Hay un aspecto singular en esta historia ambientada en el siglo XIX de Balzac y de tantos nombres importantes: nada se fuerza discursivamente ni se cacarea. Nada parece ocurrir en el mundo más allá del escenario dramático del castillo. Cada cual entiende su rol, lo ejerce con amor y muestra empatía hacia el resto. Quienes más tienen comprenden que el legado del conocimiento puede ser absorbido por quienes carecen de la misma comodidad. No hace falta ser políticamente correcto para torcer aspectos del pasado con anacronismos infantiles o poses de niño caprichoso. Por supuesto, existen momentos de tensión social, acciones cotidianas que dan cuenta del marco general de la época, pero los maniqueísmos son sutilmente derribados cuando la voluntad de enseñar y el deseo de aprender unen dos universos que sabemos irreconciliables. En este sentido, el personaje de la niña (Pauline) que los acompaña y que tiene un don para saborear y reconocer los gustos y los sabores es clave. Proviene de una familia humilde, le apasiona el lugar que ocupa y se involucra afectivamente con ellos. Sus padres entenderán que ésa es su vocación. En este universo rural de la campiña francesa, más allá de la lógica patriarcal, los roles femeninos están positivados. No hay una voluntad por arreglar el mundo, porque eso es imposible, pero al menos sí un intento por pensarlo en términos inclusivos, sin disfraces ni imposturas. Por ello, el diálogo final roza lo sublime con pocas palabras, apenas una pregunta, una respuesta y la sinceridad respecto de un código de entendimiento que sella el amor, bien lejos de la idealización y de los clisés.

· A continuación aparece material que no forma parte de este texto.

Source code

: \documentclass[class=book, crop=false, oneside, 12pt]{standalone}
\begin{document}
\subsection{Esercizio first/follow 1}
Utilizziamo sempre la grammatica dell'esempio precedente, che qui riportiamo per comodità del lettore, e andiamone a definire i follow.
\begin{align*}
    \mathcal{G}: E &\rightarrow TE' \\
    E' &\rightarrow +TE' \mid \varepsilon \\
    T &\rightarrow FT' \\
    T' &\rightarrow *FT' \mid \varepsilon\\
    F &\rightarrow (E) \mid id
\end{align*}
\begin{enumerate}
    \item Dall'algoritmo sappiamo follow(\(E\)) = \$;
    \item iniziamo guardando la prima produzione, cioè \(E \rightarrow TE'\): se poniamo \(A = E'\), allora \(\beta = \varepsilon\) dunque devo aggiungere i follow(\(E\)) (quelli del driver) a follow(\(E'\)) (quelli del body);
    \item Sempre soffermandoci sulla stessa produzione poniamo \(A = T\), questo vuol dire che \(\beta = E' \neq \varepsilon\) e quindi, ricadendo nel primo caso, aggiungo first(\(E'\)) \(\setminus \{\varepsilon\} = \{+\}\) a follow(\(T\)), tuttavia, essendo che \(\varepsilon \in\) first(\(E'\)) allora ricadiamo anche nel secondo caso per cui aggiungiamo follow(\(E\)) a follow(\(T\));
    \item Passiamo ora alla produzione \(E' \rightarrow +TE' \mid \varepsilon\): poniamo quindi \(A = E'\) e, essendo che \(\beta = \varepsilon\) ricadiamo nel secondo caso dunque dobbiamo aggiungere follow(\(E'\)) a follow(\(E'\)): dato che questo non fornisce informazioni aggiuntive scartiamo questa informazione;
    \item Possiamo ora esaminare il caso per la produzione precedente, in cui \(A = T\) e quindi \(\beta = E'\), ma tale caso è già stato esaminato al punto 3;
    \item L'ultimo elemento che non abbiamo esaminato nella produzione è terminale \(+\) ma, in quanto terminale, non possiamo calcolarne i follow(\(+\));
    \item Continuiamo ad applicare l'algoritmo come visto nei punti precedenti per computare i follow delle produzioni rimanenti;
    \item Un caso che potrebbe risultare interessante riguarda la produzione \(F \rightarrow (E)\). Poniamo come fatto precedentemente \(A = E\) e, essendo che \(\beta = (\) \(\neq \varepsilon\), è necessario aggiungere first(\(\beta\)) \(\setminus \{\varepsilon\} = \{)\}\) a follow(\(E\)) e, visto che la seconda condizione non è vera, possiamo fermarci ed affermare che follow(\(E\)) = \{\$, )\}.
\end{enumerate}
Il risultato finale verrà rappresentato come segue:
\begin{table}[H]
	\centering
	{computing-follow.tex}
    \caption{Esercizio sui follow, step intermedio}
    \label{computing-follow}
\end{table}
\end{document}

La idea de tensión debe entenderse acaso como una calma prolongada ante una tormenta inminente, y del mismo modo se traslada esa sensación al vínculo amoroso entre Dodin y Eugénie, desarrollado con la misma capacidad de sugerencia y sensibilidad que las preparaciones de cada plato. Se trata de una relación sostenida en el tiempo que dilata la formalidad. Es Eugénie quien tiene en claro que un papel o un pacto convencional atentan contra la magia de mirarse y reconocerse cada mañana. Y es también Dodin quien entiende cuál es el momento de consagrarse definitivamente a Eugénie, rezagado detrás de la inteligencia de una mujer que irradia misterio. Siempre hay algo por descubrir, como en la cocina. El peor pecado en ambas esferas es la ansiedad. Y la película misma es un impedimento para los arrebatados. La misma forma en que se monta coreográficamente cada elaboración culinaria demanda un tiempo imposible de concebir para quienes gustan de atracones audiovisuales. Puede que la película, en su segunda mitad, caiga presa de un virtuosismo con menos alma, pero el impacto sensitivo de la primera parte —la relación entre erotismo y gastronomía desplegada en términos de puesta en escena— es una de las cosas más maravillosas que le sucedieron al cine en mucho tiempo.

¿Comer, rezar, amar? No necesariamente. Sentir, respirar, tocar, gozar. De algún modo, la confirmación de lo que alguna vez sostuvo Robert Bresson, uno de los más grandes cineastas de la historia: “Tu película no está hecha para pasear los ojos, sino para penetrar en ella y ser absorbido por entero”.